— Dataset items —
····················
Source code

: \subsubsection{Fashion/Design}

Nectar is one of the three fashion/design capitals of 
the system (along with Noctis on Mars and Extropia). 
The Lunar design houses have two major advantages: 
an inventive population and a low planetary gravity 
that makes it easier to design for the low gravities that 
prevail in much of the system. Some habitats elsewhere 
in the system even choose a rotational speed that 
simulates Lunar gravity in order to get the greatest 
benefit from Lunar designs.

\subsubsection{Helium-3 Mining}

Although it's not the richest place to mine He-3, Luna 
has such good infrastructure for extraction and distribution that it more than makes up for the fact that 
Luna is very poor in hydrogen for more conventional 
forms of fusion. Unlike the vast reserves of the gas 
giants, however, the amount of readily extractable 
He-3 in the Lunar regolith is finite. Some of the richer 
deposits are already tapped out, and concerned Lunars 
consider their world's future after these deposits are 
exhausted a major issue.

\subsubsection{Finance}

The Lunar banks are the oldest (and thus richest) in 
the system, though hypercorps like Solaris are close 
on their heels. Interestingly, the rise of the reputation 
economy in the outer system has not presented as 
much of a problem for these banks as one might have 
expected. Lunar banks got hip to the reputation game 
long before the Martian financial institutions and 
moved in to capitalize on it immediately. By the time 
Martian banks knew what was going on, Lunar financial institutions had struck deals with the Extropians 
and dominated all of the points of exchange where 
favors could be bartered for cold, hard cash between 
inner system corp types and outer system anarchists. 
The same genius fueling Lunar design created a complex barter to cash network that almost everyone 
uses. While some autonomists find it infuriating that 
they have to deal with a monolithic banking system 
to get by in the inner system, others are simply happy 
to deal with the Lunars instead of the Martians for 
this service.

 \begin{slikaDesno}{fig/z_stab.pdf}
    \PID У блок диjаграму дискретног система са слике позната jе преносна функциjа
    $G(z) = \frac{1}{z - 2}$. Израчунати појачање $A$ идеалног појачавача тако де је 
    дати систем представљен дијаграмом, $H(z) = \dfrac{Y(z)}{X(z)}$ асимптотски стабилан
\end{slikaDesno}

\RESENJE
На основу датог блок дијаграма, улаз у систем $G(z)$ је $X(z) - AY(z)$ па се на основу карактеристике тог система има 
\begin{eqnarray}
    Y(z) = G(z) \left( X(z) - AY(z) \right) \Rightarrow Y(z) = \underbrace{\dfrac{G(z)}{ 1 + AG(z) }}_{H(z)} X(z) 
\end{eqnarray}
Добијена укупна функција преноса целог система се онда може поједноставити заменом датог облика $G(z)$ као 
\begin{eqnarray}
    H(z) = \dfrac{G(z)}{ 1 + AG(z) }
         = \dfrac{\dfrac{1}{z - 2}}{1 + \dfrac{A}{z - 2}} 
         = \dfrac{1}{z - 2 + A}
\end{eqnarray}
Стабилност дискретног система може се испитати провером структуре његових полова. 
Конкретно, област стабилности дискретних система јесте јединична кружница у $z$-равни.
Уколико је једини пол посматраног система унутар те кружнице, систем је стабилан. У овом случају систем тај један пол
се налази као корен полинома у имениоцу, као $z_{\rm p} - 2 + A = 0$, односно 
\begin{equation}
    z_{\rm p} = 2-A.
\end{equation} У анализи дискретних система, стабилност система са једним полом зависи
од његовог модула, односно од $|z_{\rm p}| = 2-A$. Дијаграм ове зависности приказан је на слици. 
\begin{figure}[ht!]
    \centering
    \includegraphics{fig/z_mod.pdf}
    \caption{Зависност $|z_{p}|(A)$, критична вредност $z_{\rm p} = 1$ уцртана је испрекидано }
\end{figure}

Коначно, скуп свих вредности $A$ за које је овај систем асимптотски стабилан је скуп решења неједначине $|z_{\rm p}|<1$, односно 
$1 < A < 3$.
····················
— Activity —
Reproduce each line of the records in which "have" appears.

— Written answer —
The Lunar design houses have two major advantages: 
much of a problem for these banks as one might have 
they have to deal with a monolithic banking system 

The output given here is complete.